● **Exercise prompt**
Return every line of the entries that includes the word "future".

● **Data section**

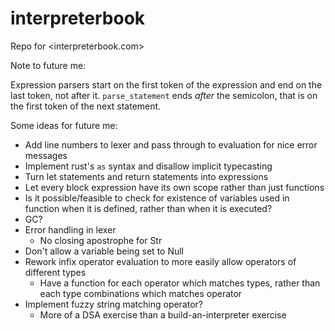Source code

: # interpreterbook
Repo for <interpreterbook.com>

Note to future me:

Expression parsers start on the first token of the expression and end on the last token, not after it.
`parse_statement` ends *after* the semicolon, that is on the first token of the next statement.

Some ideas for future me:
- Add line numbers to lexer and pass through to evaluation for nice error messages
- Implement rust's `as` syntax and disallow implicit typecasting
- Turn let statements and return statements into expressions
- Let every block expression have its own scope rather than just functions
- Is it possible/feasible to check for existence of variables used in function when it is defined, rather than when
it is executed?
- GC?
- Error handling in lexer
    - No closing apostrophe for Str
- Don't allow a variable being set to Null
- Rework infix operator evaluation to more easily allow operators of different types
    - Have a function for each operator which matches types, rather than each type combinations which matches operator
- Implement fuzzy string matching operator?
    - More of a DSA exercise than a build-an-interpreter exercise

● **Task solution**
Note to future me:
Some ideas for future me:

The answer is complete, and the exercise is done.